Essas pessoas não encontram a verdade que valha a pena ser escrita. Alguns, por outro lado, se ocupam realmente das tarefas mais urgentes, não temem os poderosos e a pobreza, mas ainda assim não conseguem encontrar a verdade. Não são capazes de descrever as coisas de tal forma que se manejáveis. A verdade deles não é praticável. Assim também não estão à altura da frase: o poeta deve escrever a verdade.

Há pessoas que estão à altura dela? A resposta deve ser: toda vez, em cada trabalho e, em maior ou menor grau, isso precisa se mostrar. É necessário, além da atitude, conhecimentos adquiríveis e métodos apreensíveis. Para não ficar demasiado geral, parece-me necessário que todos os que escrevem tenham um conhecimento da dialética materialista e de economia e história. Ele pode ser adquirido a partir de livros e através de instrução prática, se a diligência necessária. Se alguém o "tiver" através da inspiração – nada contra. Mencionei o método mais alto e mais abrangente, mas pode-se descobrir muitas verdades de uma maneira mais simples, partes da verdade, ou fatos que levam a encontrar a verdade. Quando se deseja pesquisar, um método é bom, mas também se pode encontrar sem um método, e até mesmo sem pesquisar.

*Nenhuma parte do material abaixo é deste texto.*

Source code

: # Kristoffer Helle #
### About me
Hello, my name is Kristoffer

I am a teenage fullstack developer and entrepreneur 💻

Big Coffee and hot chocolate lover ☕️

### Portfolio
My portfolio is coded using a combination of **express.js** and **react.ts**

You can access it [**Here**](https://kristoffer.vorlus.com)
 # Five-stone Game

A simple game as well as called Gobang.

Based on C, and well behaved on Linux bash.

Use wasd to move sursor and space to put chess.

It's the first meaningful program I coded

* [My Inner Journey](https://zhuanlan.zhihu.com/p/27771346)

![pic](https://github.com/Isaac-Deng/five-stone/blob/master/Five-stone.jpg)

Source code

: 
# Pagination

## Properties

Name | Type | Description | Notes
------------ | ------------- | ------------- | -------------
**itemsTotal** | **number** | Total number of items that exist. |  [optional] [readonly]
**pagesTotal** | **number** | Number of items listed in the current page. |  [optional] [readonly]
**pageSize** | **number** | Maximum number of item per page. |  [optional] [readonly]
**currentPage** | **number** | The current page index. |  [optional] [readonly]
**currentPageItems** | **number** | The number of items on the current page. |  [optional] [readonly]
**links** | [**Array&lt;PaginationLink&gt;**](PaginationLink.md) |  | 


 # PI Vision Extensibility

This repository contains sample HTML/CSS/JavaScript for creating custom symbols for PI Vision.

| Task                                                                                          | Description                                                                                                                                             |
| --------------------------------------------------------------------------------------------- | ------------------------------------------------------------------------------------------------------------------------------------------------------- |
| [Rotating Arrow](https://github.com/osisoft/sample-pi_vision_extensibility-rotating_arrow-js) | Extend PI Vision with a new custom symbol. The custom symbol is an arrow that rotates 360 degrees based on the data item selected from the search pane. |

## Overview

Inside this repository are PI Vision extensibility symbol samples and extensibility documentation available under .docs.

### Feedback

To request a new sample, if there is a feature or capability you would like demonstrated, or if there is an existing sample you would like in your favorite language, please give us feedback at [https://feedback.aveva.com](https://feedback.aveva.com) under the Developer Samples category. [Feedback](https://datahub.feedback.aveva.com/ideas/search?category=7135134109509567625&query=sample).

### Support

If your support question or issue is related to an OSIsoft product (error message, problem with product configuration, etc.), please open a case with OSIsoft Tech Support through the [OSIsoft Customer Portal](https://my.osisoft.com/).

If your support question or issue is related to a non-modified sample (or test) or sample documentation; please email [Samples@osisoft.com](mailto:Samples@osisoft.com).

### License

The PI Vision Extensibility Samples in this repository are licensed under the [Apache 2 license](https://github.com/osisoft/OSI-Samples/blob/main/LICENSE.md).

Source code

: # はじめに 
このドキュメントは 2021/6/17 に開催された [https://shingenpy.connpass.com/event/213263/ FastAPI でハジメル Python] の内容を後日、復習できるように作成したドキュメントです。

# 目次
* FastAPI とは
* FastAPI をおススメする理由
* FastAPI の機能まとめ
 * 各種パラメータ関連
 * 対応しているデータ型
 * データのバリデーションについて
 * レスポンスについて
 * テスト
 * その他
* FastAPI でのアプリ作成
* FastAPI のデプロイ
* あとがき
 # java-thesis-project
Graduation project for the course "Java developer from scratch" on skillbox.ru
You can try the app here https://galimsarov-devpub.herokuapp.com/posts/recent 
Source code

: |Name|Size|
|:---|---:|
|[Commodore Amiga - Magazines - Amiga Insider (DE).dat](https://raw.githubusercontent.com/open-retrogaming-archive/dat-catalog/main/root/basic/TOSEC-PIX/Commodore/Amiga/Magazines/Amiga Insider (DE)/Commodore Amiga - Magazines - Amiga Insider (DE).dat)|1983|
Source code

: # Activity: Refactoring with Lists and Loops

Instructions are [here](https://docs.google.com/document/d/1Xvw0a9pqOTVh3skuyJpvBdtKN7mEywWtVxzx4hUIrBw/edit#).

Quando alguém está pronto para escrever a verdade e é capaz de reconhecê-la, a terceira dificuldade permanece. Através dos hábitos centenários de negociar com escritos no mercado de opiniões e descrições, através do qual se aliviou quem escreve do cuidado com o escrito, quem escreve ficou com a impressão de que seu cliente ou contratante, o intermediário, passava o escrito para todos. Ele pensou: "Eu falo e aqueles que querem ouvir me ouvem". Na realidade, ele falava e aqueles que podiam pagar o ouviam. A sua fala não foi ouvida por todas e aqueles que a ouviram não queriam ouvir tudo. Sobre isso tem-se dito muito, ainda que muito pouco, ou só quero frisar aqui que "da escrita de alguém formou-se uma "escrita". Mas a verdade não pode ser meramente escrita; ela deve ser escrita para alguém. Deve ser escrita para alguém que possa fazer algo com ela. O conhecimento da verdade é um processo comum a escritores e leitores. Para se dizer coisas boas, é preciso saber ouvir bem e ouvir o bem.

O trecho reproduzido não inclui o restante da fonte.